══ Supplied data

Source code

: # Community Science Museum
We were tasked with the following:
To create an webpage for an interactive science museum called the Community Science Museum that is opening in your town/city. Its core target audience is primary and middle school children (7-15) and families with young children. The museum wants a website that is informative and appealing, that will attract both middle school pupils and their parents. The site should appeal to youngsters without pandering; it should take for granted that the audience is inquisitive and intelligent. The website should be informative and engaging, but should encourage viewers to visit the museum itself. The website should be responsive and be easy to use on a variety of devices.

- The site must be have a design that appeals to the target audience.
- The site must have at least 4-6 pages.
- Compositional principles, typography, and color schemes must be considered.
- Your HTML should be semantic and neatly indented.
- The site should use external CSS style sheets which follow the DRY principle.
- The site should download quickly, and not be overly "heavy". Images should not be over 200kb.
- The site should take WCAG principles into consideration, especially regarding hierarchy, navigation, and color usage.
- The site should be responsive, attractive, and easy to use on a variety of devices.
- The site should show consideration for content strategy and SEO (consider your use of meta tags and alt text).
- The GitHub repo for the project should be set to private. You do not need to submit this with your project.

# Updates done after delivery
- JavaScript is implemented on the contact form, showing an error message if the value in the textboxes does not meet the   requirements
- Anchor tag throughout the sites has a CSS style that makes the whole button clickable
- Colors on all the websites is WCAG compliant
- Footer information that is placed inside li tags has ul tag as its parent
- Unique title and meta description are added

════

> **What you need to do**
For this task, write out exactly the lines of the entries above, starting at the line with "- The site should be" and ending at the line with "# Updates done after delivery", both included, and no others.

> **Output below**
- The site should be responsive, attractive, and easy to use on a variety of devices.
- The site should show consideration for content strategy and SEO (consider your use of meta tags and alt text).
- The GitHub repo for the project should be set to private. You do not need to submit this with your project.

# Updates done after delivery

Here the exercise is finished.